Task brief → With the pictures left out, write every entry down exactly.

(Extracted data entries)
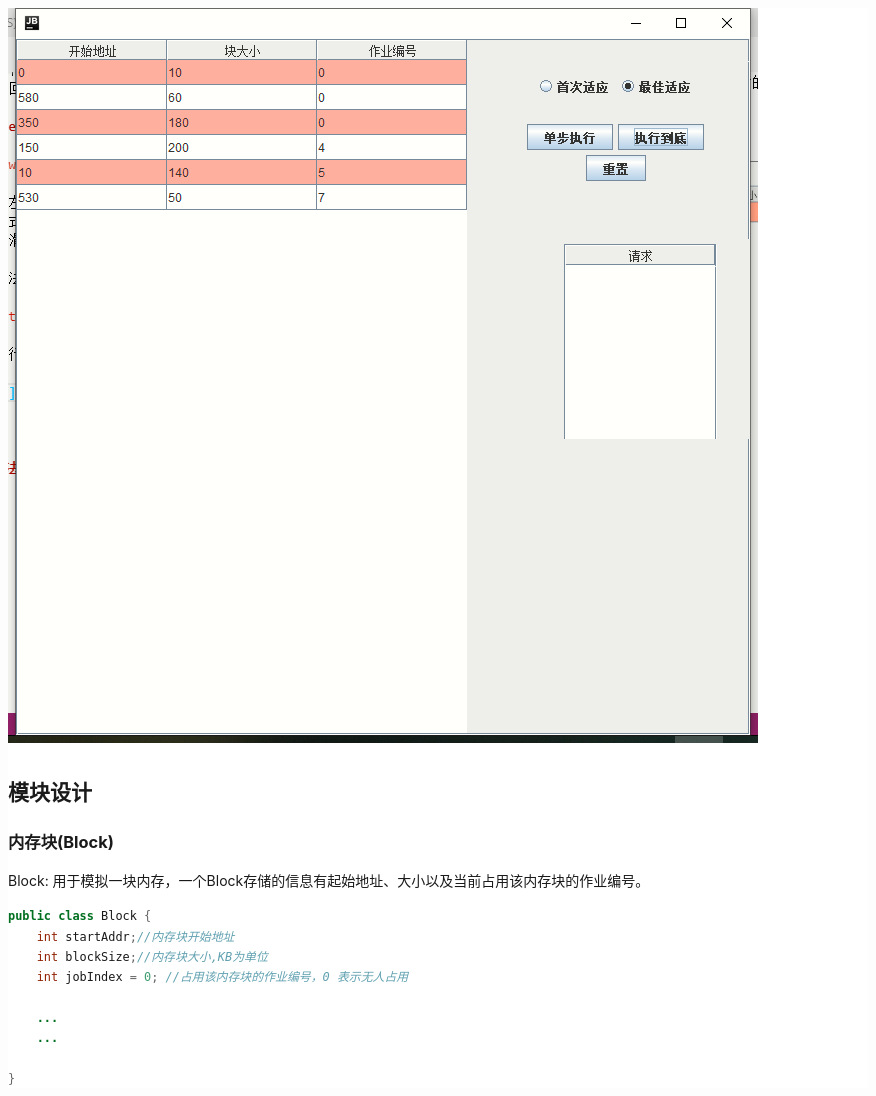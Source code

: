 ![bestFit](img/bestFit.jpg)

## 模块设计

### 内存块(Block)

Block: 用于模拟一块内存，一个Block存储的信息有起始地址、大小以及当前占用该内存块的作业编号。

```java
public class Block {
    int startAddr;//内存块开始地址
    int blockSize;//内存块大小,KB为单位
    int jobIndex = 0; //占用该内存块的作业编号，0 表示无人占用

    ...
    ...

}
```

Written response →
Source code

: ![bestFit](img/bestFit.jpg)

## 模块设计

### 内存块(Block)

Block: 用于模拟一块内存，一个Block存储的信息有起始地址、大小以及当前占用该内存块的作业编号。

```java
public class Block {
    int startAddr;//内存块开始地址
    int blockSize;//内存块大小,KB为单位
    int jobIndex = 0; //占用该内存块的作业编号，0 表示无人占用

    ...
    ...

}
```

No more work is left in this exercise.